According to the late, great, Harold Lloyd, he originally came up with the idea behind this film when he first saw a 'human-fly' act climbing up the side of the Brockman Building, situated in downtown Los Angeles. Initially, he wasn’t quite sure if he’d enjoy watching someone clamber up a tall, brick, edifice, because he presumed they would accidentally slip and fall. But then, when Harold started to see the numerous reactions of his fellow spectators, reactions that ranged from happy to sad to everything in between, he said to himself, ‘This would look great in a film’, and so eventually he hired the climber to help him make, ‘Safety Last!’.

Safety Last! - Harold and Bill
Well, if you haven’t guessed by now, Harold’s co-star, Bill Strother, was the climber in question, and more or less, he also doubled for Lloyd during certain sections of his now-famous cinematic climb (principally, those sections where you can see the crowd underneath him, looking up in amazement). As for the rest of Harold's climb, though? Well, between you and me, it was largely staged on three different rooftops of varying height, along with the use of a fake wall that blended in with its surroundings, a clever cameraman who captured the illusion of depth, and a daredevil actor who had an awful lot of guts. Or in other words, it was partly artificial, but that doesn’t necessarily mean that it wasn’t enjoyable or captivating to watch. If anything, Harold's climb was so enjoyable to watch, the entire sequence has since become an inspiration for many other productions over the years. 

For instance, in Jackie Chan’s 1983 martial arts extravaganza, ‘Project A’, Jackie paid homage to Lloyd’s climb during a scene where he had to escape from a gang of crooks by falling from a very tall clock tower. Then in 1985, ‘Back to the Future’ (Part One) featured a ‘Safety Last!’ reference during a sequence where Doc Brown hung from a clock face as part of the final getaway. And similarly, several other productions have also admitted to reinterpreting Lloyd’s iconic idea, such as the 1991 comedy, ‘Oscar’, starring Sylvester Stallone, or the 2011 melodrama, ‘Hugo', directed by Martin Scorsese, to name but a few.

Safety Last! - Jackie Chan and Harold Lloyd

Now, in regards to the overall construction of this film, and in retrospect, I’d say the basic storyline comes across as a fairly straightforward rom-com. A rom-com where we see Harold (our main star) travel from his hometown all the way to the big bad city so he can earn enough money to marry his fianceé, Mildred. Once he gets there, though, we start to discover that he hates his newly acquired job (working in a rather nice department store), he hates not having enough money (mainly because he spends most of it buying gifts for his girlfriend), and he hates lying to her about his fictitious lifestyle (meaning, he writes letters to Mildred saying that he's doing a lot better than he actually is). So, to turn things around, Harold eventually comes up with a plan that unintentionally leads him to climb up the side of a very tall building, and the rest, as they say, is history... film history. 

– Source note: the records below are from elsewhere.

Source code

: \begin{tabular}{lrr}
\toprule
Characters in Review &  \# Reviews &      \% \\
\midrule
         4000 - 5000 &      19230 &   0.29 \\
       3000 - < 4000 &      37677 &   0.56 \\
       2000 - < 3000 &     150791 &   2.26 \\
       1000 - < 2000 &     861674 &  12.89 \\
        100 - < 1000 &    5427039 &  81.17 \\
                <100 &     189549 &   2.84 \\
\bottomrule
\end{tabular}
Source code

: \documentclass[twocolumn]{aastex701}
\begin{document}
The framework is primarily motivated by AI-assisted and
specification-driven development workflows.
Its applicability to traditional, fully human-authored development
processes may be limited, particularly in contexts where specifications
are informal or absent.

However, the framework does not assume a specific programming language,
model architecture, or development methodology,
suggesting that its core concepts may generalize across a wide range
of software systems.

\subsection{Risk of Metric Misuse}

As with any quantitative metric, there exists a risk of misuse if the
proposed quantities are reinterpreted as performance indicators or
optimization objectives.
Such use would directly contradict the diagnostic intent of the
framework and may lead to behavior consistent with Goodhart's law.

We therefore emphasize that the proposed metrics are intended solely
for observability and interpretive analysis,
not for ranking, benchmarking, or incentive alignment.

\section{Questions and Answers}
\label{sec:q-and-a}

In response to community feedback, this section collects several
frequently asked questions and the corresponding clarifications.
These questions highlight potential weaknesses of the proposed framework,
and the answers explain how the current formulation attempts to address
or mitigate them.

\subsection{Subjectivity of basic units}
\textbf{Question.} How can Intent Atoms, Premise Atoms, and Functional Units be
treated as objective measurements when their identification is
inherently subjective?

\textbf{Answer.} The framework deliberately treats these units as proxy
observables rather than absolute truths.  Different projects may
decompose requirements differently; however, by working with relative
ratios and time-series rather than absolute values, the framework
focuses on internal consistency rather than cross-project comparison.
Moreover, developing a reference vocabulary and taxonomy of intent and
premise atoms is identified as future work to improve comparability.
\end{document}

Safety Last! - Harold Lloyd
Anyway, that’s enough of that for the time being, because I think now is a pretty good time for us to sit back, relax, and check out the following filmic facts: (1) ‘Pathé’ first released this $121,000 production in America on the 1st of April, 1923, and eventually clawed back $1.5 million at the Box Office. (2) Harold Lloyd married his co-star, Mildred Davis, after they made this film and before it was released. Or to be more specific about it, they got married on the 10th of February, 1923, and the two of them stayed together until her untimely death in 1969. (3) Loosely translated, this project was entitled, ‘Get on it!’ in France, ‘Mother, Courage!' in Greece, and ‘Up Through the Air’ in Sweden. (4) One of the taglines used to promote this picture, states, ‘You're Going to Explode With "Safety Laughs" when You see This Fun Bomb’. (5) The majority of this movie was shot on location throughout the Californian city of Los Angeles. This includes such places as the Majestic Theatre, the Great Bend Railway Station, the Atlantic Hotel, the Brockman Building, the Stock Exchange, the International Bank Building, Blackstone's Californian Finest Store, as well as select parts of Broadway and Culver City. (6) Near the start of this story, we see Harold Lloyd getting paid $15 for one week's work, which in today’s money [2020] roughly equates to $228. (7) In 1994, the Library of Congress selected this film to be a part of the ‘National Film Registry’, and then in 2019, it was entered into the public domain. (8) Anna Townsend made her last silver screen appearance in this movie by playing the old woman who struggled to buy some fabric. Previously, she co-starred with Harold in ‘Grandma's Boy’, released in 1922.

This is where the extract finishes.